= Iselin C. Hermann =

Danish writer (born 1959)

Iselin C. Hermann (born 22 June 1959) is a Danish writer.

== Early life and education ==
Hermann is the daughter of auctioneer Jens Hermann and Kinne Hermann. She graduated from Ingrid Jespersens Gymnasieskole in 1977 and subsequently studied at a theater program  in Aix-en-Provence, as well as at the École Nationale du Cirque in Paris, where she was trained as a tightrope walker and circus performer. She studied theater arts and Italian language at Copenhagen University from 1979 to 1981and completed a master's degree in Danish at the same institution in 1986 with a thesis focusing on themes of fragmentation in the works of author Henrik Nordbrandt.

== Career ==
Hermann worked as an assistant director at the Folketeatret and Gladsaxe Teater from 1979 to 1981 and later became a member of Torben Jetsmark's troupe “Tribunen.” She started work in the publishing industry in 1982 as a secretary at Christian Ejlers Forlag. She held the same position with Brøndums Forlag 1984-1991 and from 1991 to 1998 with Brøndom/Aschehoug. Since 1998, she has worked full-time as an author.

=== Writing ===
Hermann's debut as an author was her 1998 epistolary novel Prioritaire, which has been published in more than 20 countries, and was one of the most successful Danish author debuts in recent times. Prioritaire has appeared in English under two different titles: Priority and Special Delivery.
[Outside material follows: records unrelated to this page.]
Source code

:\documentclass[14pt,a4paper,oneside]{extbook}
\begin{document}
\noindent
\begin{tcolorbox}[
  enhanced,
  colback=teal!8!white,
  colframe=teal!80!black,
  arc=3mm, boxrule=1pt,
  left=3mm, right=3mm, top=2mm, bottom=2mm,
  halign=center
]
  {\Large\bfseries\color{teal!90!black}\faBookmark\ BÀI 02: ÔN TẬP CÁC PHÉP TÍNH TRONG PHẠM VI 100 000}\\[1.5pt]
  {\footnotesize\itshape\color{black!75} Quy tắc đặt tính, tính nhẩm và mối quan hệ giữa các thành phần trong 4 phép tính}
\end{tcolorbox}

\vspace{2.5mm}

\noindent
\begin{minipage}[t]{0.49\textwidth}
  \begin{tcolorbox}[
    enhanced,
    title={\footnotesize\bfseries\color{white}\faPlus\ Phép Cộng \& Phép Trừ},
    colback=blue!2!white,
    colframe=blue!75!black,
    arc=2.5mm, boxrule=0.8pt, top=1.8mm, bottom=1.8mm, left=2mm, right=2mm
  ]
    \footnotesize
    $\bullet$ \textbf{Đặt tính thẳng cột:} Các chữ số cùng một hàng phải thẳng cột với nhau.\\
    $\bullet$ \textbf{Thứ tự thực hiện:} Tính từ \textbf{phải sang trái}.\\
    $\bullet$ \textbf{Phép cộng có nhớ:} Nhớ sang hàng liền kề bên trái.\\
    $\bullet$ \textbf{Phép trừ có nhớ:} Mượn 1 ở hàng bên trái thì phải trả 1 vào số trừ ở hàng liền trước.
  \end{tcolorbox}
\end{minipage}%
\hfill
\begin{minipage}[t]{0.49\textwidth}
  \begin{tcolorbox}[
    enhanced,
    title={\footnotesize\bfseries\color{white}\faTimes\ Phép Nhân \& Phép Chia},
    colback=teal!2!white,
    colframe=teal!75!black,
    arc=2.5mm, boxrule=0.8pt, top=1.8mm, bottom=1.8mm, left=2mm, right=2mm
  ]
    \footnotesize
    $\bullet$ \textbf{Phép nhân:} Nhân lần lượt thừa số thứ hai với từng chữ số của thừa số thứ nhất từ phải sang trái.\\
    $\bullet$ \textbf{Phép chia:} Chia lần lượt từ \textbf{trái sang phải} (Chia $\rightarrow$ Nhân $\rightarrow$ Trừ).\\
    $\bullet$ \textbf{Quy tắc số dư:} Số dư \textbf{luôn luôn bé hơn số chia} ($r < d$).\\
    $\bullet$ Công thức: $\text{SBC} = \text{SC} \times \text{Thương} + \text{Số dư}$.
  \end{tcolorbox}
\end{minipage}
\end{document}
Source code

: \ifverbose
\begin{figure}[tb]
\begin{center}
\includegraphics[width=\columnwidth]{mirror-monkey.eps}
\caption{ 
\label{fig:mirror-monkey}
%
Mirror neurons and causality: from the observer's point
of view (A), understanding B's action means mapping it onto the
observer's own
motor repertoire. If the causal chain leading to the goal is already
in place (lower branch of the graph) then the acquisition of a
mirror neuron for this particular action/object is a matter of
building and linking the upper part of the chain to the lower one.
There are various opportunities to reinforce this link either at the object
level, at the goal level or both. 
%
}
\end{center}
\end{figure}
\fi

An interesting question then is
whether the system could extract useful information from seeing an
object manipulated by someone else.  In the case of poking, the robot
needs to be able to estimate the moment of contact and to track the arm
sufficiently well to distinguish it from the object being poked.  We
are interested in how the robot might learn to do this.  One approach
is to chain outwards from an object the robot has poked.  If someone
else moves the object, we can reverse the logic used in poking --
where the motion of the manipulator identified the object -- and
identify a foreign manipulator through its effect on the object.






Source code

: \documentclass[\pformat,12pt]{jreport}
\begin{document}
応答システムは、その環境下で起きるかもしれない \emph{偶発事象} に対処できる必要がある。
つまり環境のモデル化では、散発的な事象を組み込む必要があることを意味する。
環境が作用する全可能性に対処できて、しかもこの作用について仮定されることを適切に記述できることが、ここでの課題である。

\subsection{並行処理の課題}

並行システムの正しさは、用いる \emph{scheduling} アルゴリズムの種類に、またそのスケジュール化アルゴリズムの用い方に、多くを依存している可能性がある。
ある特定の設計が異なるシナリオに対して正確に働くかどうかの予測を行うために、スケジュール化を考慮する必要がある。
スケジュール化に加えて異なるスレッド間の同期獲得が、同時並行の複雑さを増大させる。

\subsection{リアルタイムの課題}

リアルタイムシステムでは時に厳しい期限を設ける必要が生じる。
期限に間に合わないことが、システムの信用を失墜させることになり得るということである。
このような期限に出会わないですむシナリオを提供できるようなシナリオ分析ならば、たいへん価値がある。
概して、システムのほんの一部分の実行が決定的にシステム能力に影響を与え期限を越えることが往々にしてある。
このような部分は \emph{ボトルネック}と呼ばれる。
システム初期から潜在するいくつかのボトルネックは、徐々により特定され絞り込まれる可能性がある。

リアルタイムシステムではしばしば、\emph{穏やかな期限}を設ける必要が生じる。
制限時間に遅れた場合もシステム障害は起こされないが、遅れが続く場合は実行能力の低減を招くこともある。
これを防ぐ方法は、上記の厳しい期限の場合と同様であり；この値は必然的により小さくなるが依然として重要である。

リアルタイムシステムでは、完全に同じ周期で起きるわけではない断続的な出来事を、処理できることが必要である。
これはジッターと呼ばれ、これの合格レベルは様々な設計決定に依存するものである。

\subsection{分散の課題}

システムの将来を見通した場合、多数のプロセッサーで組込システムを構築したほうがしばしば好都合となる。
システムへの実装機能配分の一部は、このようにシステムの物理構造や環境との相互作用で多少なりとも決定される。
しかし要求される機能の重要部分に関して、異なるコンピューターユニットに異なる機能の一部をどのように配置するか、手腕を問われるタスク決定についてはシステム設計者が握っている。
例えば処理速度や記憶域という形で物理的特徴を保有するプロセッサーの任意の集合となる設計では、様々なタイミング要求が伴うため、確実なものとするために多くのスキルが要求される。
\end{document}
The English translator was G. Forester.

Since publishing her debut novel, she has written addition novels for adults, as well as books for children.

She received multiple grants from Statens Kunstfond between 2004 and 2007.

== Personal life ==
Hermann lives in Copenhagen and has three grown sons from her marriage to publisher Hans Jørgen Brøndum, which ended in divorce in 2004.